Not anymore. The place was emptier than usual, if anything. Lots of electronic filing she said. Me, I'm with Kurt Vonnegut on this. Vonnegut used to buy his manila envelopes at a local store one at a time, and take his manuscripts or whatever to the local post office branch, just to interact with real people. (He had a crush on the post office clerk.) I do enough stuff on the computer machine and most of the time it's a blessing. But there are these little local things I like to do as always.

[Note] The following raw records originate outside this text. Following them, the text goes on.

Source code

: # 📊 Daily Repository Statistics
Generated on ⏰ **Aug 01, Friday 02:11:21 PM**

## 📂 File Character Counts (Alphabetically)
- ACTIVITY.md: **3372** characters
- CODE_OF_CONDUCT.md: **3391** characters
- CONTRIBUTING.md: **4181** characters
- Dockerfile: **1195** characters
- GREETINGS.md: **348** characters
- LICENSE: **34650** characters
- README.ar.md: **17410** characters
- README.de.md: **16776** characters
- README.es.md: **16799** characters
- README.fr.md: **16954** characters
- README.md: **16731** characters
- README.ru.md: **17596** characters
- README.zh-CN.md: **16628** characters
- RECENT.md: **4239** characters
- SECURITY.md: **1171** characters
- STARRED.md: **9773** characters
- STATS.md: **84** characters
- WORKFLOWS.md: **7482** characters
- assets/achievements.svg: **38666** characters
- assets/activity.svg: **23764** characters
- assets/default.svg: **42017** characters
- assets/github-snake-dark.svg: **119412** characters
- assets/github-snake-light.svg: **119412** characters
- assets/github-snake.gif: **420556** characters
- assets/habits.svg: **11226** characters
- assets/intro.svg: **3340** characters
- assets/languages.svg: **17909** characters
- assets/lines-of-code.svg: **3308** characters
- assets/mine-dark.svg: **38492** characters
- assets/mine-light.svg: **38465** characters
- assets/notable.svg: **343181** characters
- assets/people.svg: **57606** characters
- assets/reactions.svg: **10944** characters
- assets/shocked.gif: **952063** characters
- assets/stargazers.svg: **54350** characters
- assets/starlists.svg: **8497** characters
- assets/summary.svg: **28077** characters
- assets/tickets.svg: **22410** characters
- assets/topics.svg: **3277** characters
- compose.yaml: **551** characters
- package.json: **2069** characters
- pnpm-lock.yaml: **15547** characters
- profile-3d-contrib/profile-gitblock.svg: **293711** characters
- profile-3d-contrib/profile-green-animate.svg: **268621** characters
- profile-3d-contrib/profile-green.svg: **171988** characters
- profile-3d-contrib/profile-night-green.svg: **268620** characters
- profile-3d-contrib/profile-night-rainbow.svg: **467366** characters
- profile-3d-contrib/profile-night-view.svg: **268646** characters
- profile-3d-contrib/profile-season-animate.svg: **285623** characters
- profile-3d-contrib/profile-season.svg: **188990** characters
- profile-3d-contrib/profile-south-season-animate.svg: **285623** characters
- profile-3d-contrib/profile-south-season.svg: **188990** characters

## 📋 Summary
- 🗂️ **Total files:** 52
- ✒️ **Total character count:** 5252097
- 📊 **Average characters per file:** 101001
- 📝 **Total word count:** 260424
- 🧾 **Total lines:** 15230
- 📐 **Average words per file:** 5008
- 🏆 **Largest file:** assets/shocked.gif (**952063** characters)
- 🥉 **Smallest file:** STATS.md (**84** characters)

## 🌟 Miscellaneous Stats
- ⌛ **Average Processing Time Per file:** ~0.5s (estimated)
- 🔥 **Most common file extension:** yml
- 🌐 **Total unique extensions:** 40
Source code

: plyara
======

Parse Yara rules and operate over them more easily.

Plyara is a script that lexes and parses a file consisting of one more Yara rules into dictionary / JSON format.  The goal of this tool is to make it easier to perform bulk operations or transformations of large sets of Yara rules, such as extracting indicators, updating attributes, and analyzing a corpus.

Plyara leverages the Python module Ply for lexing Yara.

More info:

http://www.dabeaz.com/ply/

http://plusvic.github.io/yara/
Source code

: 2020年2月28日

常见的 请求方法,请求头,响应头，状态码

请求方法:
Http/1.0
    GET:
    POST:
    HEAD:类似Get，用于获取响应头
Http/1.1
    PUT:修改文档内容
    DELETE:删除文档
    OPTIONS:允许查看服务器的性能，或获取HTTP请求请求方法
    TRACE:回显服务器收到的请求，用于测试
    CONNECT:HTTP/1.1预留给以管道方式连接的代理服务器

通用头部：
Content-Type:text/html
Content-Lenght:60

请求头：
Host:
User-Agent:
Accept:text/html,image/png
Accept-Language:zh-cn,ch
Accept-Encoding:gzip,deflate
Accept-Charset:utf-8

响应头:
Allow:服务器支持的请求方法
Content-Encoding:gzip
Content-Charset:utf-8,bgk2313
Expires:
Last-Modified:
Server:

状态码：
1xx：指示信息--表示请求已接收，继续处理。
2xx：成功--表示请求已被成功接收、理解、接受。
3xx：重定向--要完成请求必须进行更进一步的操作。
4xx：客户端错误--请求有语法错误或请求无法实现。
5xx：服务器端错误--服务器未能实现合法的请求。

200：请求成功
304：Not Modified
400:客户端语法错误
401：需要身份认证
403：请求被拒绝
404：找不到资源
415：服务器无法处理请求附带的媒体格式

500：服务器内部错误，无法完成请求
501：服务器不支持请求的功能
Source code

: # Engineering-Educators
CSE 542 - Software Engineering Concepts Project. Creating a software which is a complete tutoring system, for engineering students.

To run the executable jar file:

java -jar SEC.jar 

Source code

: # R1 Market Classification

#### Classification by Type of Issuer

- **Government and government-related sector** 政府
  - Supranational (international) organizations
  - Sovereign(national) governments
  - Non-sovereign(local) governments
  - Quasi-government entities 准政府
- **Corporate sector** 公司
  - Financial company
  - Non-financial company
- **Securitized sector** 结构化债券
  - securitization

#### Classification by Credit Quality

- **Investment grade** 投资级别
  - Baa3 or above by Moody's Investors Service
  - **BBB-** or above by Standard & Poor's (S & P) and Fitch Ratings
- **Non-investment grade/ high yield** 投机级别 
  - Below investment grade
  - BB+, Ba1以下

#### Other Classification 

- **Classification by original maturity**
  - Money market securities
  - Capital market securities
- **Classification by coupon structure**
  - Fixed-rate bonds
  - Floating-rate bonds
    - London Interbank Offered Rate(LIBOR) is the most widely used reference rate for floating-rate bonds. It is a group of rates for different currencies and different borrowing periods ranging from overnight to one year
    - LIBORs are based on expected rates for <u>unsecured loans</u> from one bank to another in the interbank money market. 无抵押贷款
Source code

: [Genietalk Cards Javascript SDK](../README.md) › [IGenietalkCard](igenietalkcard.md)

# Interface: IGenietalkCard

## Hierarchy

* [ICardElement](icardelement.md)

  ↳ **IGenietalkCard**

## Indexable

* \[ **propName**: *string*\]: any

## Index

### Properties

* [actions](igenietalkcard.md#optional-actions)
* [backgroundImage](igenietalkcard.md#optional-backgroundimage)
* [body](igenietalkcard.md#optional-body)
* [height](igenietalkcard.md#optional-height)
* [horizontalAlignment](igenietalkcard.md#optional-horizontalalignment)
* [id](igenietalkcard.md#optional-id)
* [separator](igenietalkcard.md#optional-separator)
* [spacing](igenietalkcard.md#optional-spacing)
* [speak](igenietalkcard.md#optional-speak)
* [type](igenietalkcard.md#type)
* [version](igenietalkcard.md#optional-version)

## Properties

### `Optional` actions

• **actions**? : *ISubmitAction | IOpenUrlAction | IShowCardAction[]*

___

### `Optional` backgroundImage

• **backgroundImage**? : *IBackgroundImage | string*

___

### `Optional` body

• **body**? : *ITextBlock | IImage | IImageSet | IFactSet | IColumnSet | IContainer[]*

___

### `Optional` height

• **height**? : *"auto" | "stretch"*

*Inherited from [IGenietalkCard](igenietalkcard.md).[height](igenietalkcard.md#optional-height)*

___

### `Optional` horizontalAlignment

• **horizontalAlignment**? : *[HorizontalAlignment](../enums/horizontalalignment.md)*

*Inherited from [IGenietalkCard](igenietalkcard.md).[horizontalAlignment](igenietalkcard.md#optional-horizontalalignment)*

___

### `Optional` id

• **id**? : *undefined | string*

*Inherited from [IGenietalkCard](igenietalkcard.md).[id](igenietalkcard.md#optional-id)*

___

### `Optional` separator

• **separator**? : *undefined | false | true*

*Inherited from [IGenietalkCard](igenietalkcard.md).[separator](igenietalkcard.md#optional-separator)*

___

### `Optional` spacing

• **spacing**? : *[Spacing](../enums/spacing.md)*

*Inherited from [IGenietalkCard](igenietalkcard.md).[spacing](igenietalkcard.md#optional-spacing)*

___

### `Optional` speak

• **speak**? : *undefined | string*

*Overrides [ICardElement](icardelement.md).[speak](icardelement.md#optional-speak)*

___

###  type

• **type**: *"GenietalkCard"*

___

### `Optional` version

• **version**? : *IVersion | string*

As for the Post Office, the recent Congressional stupidities forcing cutbacks has meant our mail is being sorted in another state now. Perhaps as a consequence, we've had a run of confusion. We've been regularly getting mail for an address with the same street number but another street. One alarming day, it was all the mail we got. And we've gotten some of ours that obviously went somewhere else first. Counting on the integrity of the mail is a bedrock for confidence in the national government. A lot of people have already lost it, which might help explain a lot. Now it seems all the federal government via Congress does is loot the Postal Service, which for all its flaws is and has been just about the only true equal opportunity more or less meritocracy employer in many small places and probably not a few large ones.
Yesterday we did get a note of apology apparently from our mail carrier promising that the problem is being addressed. At least that's the gist of it, as the note was not very legible or coherent. But it seemed sincere. We didn't have this problem when we had the same carrier on this route. I chatted with him a few times. He liked to talk about UFOs. But he knew the route and never tried to jam stuff into the box that won't fit, but came up to the front porch and left it where he knew we'd find it. It's not always remembered that big government can enable people to make things work, and have a life in their community.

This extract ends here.